A car is an essential investment for your family. Careful planning and research into the market will ensure that you get a car which will meet your present and future needs. Sometimes it is easy to get bogged down by countless plush car adverts, which are all trying to sell you your dream car. However, a plan and a simple checklist can keep you on the straight and narrow to help you find your perfect family car.
Value for money
Remind yourself that you are buying the car for the whole family which will be used by yourself and your partner. This means extra school runs, more weekly trips to the shops and travelling to work. All of this plus more can mount up in petrol costs. Therefore it is important to assess the cars fuel consumption and running costs before purchase. Look for low rate, low fee car deals on sites such as www.carfinance247.co.uk to find an affordable price for you and your family.

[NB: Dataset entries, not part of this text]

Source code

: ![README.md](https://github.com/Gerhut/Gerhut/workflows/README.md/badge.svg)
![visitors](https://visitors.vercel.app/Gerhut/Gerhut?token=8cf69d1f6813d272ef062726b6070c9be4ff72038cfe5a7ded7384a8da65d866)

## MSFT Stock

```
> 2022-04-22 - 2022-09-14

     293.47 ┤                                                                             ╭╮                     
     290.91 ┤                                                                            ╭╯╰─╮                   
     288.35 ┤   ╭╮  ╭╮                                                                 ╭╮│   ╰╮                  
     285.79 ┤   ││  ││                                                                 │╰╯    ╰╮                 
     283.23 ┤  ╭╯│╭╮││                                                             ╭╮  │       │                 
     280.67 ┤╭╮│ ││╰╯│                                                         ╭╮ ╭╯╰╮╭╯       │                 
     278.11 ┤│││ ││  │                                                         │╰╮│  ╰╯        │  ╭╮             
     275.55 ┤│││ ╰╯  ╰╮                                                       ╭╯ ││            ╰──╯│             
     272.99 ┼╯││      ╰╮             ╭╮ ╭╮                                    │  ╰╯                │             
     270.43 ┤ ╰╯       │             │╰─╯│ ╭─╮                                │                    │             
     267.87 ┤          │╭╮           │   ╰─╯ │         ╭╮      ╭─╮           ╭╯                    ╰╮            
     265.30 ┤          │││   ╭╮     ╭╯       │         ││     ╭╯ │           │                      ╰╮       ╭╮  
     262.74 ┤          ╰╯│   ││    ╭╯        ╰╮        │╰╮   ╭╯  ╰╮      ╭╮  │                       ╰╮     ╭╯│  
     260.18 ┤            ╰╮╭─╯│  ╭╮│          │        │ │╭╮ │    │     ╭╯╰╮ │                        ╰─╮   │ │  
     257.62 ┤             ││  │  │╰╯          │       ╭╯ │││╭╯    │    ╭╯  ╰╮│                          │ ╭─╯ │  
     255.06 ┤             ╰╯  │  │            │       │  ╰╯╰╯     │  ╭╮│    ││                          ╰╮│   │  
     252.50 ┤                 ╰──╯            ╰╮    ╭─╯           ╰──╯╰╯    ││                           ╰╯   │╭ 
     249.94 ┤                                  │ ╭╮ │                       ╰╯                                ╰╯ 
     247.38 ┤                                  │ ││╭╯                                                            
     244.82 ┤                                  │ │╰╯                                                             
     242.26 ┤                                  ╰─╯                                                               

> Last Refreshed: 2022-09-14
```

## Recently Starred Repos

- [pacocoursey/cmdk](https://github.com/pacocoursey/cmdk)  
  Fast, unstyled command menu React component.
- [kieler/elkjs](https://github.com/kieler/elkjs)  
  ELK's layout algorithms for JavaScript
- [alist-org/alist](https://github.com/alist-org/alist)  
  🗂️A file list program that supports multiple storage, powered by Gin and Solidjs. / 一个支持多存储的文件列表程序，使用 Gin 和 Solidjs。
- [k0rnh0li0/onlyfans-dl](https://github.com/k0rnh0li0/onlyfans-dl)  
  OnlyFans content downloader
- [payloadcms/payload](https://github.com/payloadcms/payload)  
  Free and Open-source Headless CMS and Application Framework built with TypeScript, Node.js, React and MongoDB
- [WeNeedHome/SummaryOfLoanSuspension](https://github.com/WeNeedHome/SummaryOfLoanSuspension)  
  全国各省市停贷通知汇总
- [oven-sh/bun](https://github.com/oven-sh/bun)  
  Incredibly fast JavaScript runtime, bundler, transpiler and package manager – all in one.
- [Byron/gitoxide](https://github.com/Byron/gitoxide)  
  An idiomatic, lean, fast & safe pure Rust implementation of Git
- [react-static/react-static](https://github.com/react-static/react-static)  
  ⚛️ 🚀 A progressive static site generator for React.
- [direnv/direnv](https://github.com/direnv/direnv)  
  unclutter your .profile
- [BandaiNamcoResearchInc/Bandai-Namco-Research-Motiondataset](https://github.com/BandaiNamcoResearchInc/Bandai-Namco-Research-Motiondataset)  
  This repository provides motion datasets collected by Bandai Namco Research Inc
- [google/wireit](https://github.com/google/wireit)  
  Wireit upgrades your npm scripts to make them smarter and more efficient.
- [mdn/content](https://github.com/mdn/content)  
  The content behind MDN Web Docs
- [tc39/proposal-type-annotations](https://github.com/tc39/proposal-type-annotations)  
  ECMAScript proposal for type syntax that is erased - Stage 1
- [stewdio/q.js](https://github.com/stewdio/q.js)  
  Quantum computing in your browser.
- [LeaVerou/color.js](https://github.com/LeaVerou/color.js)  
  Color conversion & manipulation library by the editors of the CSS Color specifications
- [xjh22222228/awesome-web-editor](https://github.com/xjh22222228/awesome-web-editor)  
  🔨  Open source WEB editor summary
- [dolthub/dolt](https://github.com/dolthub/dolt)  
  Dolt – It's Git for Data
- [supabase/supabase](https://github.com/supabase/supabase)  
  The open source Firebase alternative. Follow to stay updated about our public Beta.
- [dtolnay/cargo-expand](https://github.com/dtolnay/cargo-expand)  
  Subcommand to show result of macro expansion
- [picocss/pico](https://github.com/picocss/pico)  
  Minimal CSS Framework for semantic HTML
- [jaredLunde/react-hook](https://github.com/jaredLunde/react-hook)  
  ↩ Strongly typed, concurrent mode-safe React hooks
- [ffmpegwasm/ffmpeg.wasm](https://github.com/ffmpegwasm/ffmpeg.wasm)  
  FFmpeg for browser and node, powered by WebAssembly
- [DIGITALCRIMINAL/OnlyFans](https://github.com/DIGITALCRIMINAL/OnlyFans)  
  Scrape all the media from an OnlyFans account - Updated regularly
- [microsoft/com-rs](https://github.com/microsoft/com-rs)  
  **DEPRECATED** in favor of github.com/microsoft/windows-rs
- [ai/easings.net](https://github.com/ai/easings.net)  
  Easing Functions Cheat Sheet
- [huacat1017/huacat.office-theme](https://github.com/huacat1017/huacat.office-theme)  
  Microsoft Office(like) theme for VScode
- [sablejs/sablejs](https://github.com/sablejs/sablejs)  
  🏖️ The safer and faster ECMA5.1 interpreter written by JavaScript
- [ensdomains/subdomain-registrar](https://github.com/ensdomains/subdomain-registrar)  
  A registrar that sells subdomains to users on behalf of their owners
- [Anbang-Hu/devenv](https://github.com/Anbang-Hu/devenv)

A good car is a long term investment so it is wise to plan ahead. A growing family will need adequate seating as well as storage space. Imagine yourself using the car for trips and hobbies. Will your golf clubs fit in the back of the boot? Is there enough room for all of your holiday suitcases? Is there enough leg room in the front as well as the back?
The insurance category of your new car will determine how much road tax and insurance you will need to pay. Motor insurers divide cars into 50 separate groups which are governed by a large number of factors including security and performance, cost of repairs and value. It is important to note that the higher the group a car is in, the more it will cost to insure.
Assess the extras
Many new cars now come with ‘free offers’ and packages to entice savvy buyers. However, you should assess these perks carefully as premiums are still factored into the overall price. The commission a dealer earns on the sale can increase the premium so do not take any offer at face value.
Maintenance and repairs
If you are planning to buy a standard family car, maintenance and repair costs are usually cheap and quick to fix. However, costs can build if you stray into different markets such as sports cars and classic cars. These car parts are more rare therefore are more expensive to replace and can sometime take a long time to find. Therefore you should use these repair costs as an overall gauge to determine how practical the car is as a family vehicle.
It is also worth factoring second hand cars into your quest for the perfect family car as many new cars drop in value as soon as they are used anyway. Look for a pre-owned car which still has its warranty in place with an age of 1 to 2 years old.